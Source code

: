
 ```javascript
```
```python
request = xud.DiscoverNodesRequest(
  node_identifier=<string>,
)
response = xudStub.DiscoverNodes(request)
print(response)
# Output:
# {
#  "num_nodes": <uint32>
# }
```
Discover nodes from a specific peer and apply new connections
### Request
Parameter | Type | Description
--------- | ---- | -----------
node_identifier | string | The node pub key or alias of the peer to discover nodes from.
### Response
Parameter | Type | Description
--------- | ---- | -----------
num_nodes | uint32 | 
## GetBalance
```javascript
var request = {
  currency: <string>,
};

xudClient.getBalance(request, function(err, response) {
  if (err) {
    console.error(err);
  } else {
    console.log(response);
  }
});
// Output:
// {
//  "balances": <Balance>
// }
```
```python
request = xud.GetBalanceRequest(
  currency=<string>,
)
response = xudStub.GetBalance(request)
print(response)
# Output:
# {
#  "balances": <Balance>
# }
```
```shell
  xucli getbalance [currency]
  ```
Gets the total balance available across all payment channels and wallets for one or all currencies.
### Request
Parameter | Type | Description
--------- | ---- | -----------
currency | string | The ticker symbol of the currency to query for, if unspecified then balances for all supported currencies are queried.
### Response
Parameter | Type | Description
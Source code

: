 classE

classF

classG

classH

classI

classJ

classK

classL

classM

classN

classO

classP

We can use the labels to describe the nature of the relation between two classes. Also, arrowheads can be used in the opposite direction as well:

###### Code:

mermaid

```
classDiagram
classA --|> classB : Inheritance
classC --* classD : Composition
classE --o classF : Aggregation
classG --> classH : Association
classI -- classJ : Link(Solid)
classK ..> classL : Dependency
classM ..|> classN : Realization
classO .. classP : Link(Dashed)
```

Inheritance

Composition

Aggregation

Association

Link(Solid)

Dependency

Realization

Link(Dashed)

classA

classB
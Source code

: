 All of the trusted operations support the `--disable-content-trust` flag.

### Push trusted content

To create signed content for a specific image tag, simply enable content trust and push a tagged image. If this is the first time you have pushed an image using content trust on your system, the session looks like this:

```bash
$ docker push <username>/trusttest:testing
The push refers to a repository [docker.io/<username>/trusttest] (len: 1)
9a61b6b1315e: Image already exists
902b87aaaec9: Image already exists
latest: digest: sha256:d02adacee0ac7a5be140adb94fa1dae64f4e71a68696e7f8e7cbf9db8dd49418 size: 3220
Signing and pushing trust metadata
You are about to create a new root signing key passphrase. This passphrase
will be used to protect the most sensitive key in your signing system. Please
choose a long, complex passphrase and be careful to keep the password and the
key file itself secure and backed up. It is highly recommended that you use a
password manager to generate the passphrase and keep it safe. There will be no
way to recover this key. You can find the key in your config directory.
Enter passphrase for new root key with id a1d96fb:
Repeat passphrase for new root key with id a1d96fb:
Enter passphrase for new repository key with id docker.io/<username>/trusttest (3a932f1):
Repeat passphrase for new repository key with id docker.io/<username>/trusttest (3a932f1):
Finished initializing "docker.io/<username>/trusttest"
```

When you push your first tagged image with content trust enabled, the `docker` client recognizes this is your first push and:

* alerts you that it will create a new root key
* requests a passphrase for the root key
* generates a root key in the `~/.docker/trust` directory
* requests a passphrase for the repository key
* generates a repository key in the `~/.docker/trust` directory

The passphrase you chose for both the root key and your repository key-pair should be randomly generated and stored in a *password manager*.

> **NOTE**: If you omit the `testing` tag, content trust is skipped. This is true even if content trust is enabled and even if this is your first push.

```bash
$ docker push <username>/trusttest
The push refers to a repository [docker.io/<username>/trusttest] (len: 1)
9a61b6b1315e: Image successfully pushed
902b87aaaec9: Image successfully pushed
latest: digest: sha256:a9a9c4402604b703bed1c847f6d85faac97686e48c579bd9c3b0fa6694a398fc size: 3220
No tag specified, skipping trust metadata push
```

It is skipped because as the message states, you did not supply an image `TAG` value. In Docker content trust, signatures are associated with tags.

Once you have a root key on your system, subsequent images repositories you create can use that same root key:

★ ★ ★

TASK ITEM.
Output the listing above exactly, keeping each line as it was.

ANSWER BOX.
Source code

:
 ```javascript
```
```python
request = xud.DiscoverNodesRequest(
  node_identifier=<string>,
)
response = xudStub.DiscoverNodes(request)
print(response)
# Output:
# {
#  "num_nodes": <uint32>
# }
```
Discover nodes from a specific peer and apply new connections
### Request
Parameter | Type | Description
--------- | ---- | -----------
node_identifier | string | The node pub key or alias of the peer to discover nodes from.
### Response
Parameter | Type | Description
--------- | ---- | -----------
num_nodes | uint32 | 
## GetBalance
```javascript
var request = {
  currency: <string>,
};

xudClient.getBalance(request, function(err, response) {
  if (err) {
    console.error(err);
  } else {
    console.log(response);
  }
});
// Output:
// {
//  "balances": <Balance>
// }
```
```python
request = xud.GetBalanceRequest(
  currency=<string>,
)
response = xudStub.GetBalance(request)
print(response)
# Output:
# {
#  "balances": <Balance>
# }
```
```shell
  xucli getbalance [currency]
  ```
Gets the total balance available across all payment channels and wallets for one or all currencies.
### Request
Parameter | Type | Description
--------- | ---- | -----------
currency | string | The ticker symbol of the currency to query for, if unspecified then balances for all supported currencies are queried.
### Response
Parameter | Type | Description
Source code

: classE

classF

classG

classH

classI

classJ

classK

classL

classM

classN

classO

classP

We can use the labels to describe the nature of the relation between two classes. Also, arrowheads can be used in the opposite direction as well:

###### Code:

mermaid

```
classDiagram
classA --|> classB : Inheritance
classC --* classD : Composition
classE --o classF : Aggregation
classG --> classH : Association
classI -- classJ : Link(Solid)
classK ..> classL : Dependency
classM ..|> classN : Realization
classO .. classP : Link(Dashed)
```

Inheritance

Composition

Aggregation

Association

Link(Solid)

Dependency

Realization

Link(Dashed)

classA

classB
Source code

: All of the trusted operations support the `--disable-content-trust` flag.

### Push trusted content

To create signed content for a specific image tag, simply enable content trust and push a tagged image. If this is the first time you have pushed an image using content trust on your system, the session looks like this:

```bash
$ docker push <username>/trusttest:testing
The push refers to a repository [docker.io/<username>/trusttest] (len: 1)
9a61b6b1315e: Image already exists
902b87aaaec9: Image already exists
latest: digest: sha256:d02adacee0ac7a5be140adb94fa1dae64f4e71a68696e7f8e7cbf9db8dd49418 size: 3220
Signing and pushing trust metadata
You are about to create a new root signing key passphrase. This passphrase
will be used to protect the most sensitive key in your signing system. Please
choose a long, complex passphrase and be careful to keep the password and the
key file itself secure and backed up. It is highly recommended that you use a
password manager to generate the passphrase and keep it safe. There will be no
way to recover this key. You can find the key in your config directory.
Enter passphrase for new root key with id a1d96fb:
Repeat passphrase for new root key with id a1d96fb:
Enter passphrase for new repository key with id docker.io/<username>/trusttest (3a932f1):
Repeat passphrase for new repository key with id docker.io/<username>/trusttest (3a932f1):
Finished initializing "docker.io/<username>/trusttest"
```

When you push your first tagged image with content trust enabled, the `docker` client recognizes this is your first push and:

* alerts you that it will create a new root key
* requests a passphrase for the root key
* generates a root key in the `~/.docker/trust` directory
* requests a passphrase for the repository key
* generates a repository key in the `~/.docker/trust` directory

The passphrase you chose for both the root key and your repository key-pair should be randomly generated and stored in a *password manager*.

> **NOTE**: If you omit the `testing` tag, content trust is skipped. This is true even if content trust is enabled and even if this is your first push.

```bash
$ docker push <username>/trusttest
The push refers to a repository [docker.io/<username>/trusttest] (len: 1)
9a61b6b1315e: Image successfully pushed
902b87aaaec9: Image successfully pushed
latest: digest: sha256:a9a9c4402604b703bed1c847f6d85faac97686e48c579bd9c3b0fa6694a398fc size: 3220
No tag specified, skipping trust metadata push
```

It is skipped because as the message states, you did not supply an image `TAG` value. In Docker content trust, signatures are associated with tags.

Once you have a root key on your system, subsequent images repositories you create can use that same root key:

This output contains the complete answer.